==== MATERIAL FOR THE TASK ====

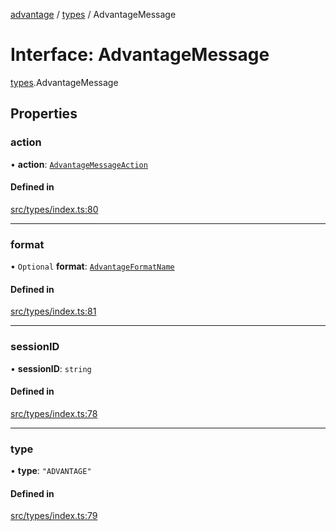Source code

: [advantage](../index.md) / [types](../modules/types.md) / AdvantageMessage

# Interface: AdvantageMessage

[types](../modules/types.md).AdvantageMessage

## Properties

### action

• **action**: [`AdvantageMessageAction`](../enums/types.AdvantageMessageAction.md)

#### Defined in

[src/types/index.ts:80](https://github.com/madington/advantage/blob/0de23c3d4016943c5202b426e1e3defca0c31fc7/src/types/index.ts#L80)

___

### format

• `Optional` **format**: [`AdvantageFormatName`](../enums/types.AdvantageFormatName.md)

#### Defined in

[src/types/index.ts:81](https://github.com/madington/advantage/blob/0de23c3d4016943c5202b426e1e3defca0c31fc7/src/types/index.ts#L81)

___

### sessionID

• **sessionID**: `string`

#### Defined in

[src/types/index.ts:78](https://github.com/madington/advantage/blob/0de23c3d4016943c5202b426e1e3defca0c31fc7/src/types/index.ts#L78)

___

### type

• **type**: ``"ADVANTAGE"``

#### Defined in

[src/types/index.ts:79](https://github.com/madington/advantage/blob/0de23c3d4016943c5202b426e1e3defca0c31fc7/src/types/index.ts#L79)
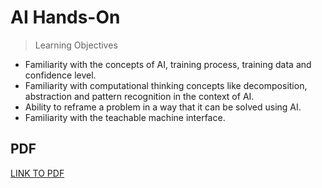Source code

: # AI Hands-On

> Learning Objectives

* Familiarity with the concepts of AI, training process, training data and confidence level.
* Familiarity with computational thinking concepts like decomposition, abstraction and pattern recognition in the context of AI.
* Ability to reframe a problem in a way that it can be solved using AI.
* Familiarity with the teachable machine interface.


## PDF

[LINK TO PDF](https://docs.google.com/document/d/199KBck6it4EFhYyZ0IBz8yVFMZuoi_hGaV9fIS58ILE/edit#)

====
==== MATERIAL FOR THE TASK ====

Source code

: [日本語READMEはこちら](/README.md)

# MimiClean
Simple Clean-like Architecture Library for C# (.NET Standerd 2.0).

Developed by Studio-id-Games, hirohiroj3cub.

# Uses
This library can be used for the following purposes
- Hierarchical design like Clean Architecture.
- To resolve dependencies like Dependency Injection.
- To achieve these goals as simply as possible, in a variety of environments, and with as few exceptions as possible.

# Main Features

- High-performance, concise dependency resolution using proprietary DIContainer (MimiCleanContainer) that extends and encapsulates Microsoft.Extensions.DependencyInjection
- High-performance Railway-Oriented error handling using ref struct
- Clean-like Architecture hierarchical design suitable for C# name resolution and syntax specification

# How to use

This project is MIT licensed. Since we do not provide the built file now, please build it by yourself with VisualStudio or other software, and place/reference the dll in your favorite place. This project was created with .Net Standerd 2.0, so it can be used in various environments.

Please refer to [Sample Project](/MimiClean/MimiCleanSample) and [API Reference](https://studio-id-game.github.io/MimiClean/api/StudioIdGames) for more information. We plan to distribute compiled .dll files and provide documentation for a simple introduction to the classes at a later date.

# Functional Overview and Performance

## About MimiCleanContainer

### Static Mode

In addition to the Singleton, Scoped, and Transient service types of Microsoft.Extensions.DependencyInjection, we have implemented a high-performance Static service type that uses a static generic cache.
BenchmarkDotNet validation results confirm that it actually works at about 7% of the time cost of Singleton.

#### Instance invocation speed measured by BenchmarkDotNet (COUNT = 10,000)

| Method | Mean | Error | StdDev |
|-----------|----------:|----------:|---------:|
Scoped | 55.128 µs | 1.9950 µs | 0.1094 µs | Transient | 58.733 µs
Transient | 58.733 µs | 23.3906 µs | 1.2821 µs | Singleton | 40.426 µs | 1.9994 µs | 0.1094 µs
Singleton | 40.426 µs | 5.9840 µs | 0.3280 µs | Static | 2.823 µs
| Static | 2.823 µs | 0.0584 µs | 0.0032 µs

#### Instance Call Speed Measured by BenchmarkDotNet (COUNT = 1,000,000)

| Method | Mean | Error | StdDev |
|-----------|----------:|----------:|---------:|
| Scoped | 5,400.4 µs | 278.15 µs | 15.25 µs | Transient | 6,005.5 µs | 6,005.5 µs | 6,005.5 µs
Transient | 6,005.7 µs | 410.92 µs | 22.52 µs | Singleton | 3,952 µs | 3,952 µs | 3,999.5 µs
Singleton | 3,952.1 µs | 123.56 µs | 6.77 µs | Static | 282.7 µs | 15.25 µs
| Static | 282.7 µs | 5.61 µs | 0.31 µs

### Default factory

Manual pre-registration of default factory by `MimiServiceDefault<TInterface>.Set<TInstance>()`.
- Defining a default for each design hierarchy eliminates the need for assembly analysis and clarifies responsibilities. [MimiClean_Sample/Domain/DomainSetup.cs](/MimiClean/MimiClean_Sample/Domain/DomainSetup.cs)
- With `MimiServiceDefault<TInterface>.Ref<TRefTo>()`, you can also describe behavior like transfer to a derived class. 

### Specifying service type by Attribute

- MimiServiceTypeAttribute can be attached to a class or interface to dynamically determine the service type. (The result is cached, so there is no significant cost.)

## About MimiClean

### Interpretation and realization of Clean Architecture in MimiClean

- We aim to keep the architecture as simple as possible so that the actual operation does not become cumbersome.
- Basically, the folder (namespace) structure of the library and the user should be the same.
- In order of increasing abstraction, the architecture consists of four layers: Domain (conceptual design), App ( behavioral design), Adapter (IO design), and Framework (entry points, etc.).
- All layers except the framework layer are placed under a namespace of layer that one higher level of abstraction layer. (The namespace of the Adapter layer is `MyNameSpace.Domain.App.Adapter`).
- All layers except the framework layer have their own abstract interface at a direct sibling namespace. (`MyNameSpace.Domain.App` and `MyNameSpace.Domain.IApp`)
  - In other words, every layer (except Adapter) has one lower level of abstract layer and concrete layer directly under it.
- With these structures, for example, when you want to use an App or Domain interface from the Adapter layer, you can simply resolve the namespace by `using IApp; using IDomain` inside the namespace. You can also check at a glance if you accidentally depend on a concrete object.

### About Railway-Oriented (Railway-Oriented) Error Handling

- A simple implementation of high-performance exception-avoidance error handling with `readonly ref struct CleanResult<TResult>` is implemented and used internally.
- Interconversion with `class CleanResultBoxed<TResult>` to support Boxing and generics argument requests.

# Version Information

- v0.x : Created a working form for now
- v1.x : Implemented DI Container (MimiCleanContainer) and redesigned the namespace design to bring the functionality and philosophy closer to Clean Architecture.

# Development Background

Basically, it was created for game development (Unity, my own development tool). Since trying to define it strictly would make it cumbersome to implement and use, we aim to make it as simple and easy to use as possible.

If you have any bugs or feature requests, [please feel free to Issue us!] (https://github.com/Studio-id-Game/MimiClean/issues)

====

On how many lines above does the word "This" appear? Answer with that figure only.

2